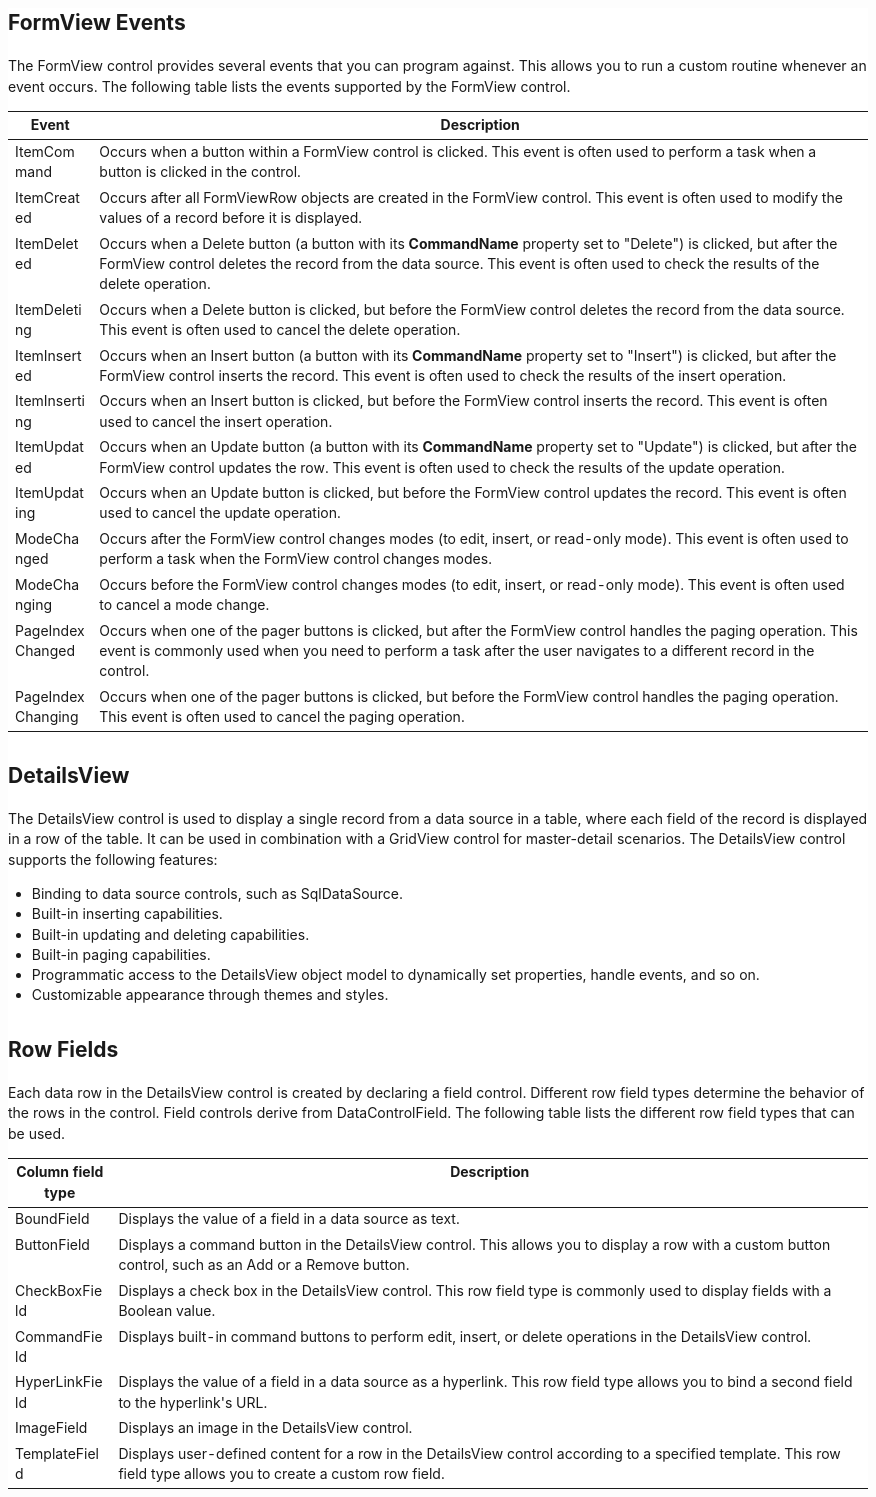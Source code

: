 ## FormView Events

The FormView control provides several events that you can program against. This allows you to run a custom routine whenever an event occurs. The following table lists the events supported by the FormView control.

| **Event** | **Description** |
| --- | --- |
| ItemCommand | Occurs when a button within a FormView control is clicked. This event is often used to perform a task when a button is clicked in the control. |
| ItemCreated | Occurs after all FormViewRow objects are created in the FormView control. This event is often used to modify the values of a record before it is displayed. |
| ItemDeleted | Occurs when a Delete button (a button with its **CommandName** property set to "Delete") is clicked, but after the FormView control deletes the record from the data source. This event is often used to check the results of the delete operation. |
| ItemDeleting | Occurs when a Delete button is clicked, but before the FormView control deletes the record from the data source. This event is often used to cancel the delete operation. |
| ItemInserted | Occurs when an Insert button (a button with its **CommandName** property set to "Insert") is clicked, but after the FormView control inserts the record. This event is often used to check the results of the insert operation. |
| ItemInserting | Occurs when an Insert button is clicked, but before the FormView control inserts the record. This event is often used to cancel the insert operation. |
| ItemUpdated | Occurs when an Update button (a button with its **CommandName** property set to "Update") is clicked, but after the FormView control updates the row. This event is often used to check the results of the update operation. |
| ItemUpdating | Occurs when an Update button is clicked, but before the FormView control updates the record. This event is often used to cancel the update operation. |
| ModeChanged | Occurs after the FormView control changes modes (to edit, insert, or read-only mode). This event is often used to perform a task when the FormView control changes modes. |
| ModeChanging | Occurs before the FormView control changes modes (to edit, insert, or read-only mode). This event is often used to cancel a mode change. |
| PageIndexChanged | Occurs when one of the pager buttons is clicked, but after the FormView control handles the paging operation. This event is commonly used when you need to perform a task after the user navigates to a different record in the control. |
| PageIndexChanging | Occurs when one of the pager buttons is clicked, but before the FormView control handles the paging operation. This event is often used to cancel the paging operation. |

## DetailsView

The DetailsView control is used to display a single record from a data source in a table, where each field of the record is displayed in a row of the table. It can be used in combination with a GridView control for master-detail scenarios. The DetailsView control supports the following features:

- Binding to data source controls, such as SqlDataSource.
- Built-in inserting capabilities.
- Built-in updating and deleting capabilities.
- Built-in paging capabilities.
- Programmatic access to the DetailsView object model to dynamically set properties, handle events, and so on.
- Customizable appearance through themes and styles.

## Row Fields

Each data row in the DetailsView control is created by declaring a field control. Different row field types determine the behavior of the rows in the control. Field controls derive from DataControlField. The following table lists the different row field types that can be used.

| **Column field type** | **Description** |
| --- | --- |
| BoundField | Displays the value of a field in a data source as text. |
| ButtonField | Displays a command button in the DetailsView control. This allows you to display a row with a custom button control, such as an Add or a Remove button. |
| CheckBoxField | Displays a check box in the DetailsView control. This row field type is commonly used to display fields with a Boolean value. |
| CommandField | Displays built-in command buttons to perform edit, insert, or delete operations in the DetailsView control. |
| HyperLinkField | Displays the value of a field in a data source as a hyperlink. This row field type allows you to bind a second field to the hyperlink's URL. |
| ImageField | Displays an image in the DetailsView control. |
| TemplateField | Displays user-defined content for a row in the DetailsView control according to a specified template. This row field type allows you to create a custom row field. |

## PROBLEM STATEMENT
Going through the records above line by line, count those that hold the word "Description", and answer with the number only.

## TASK ANSWER
2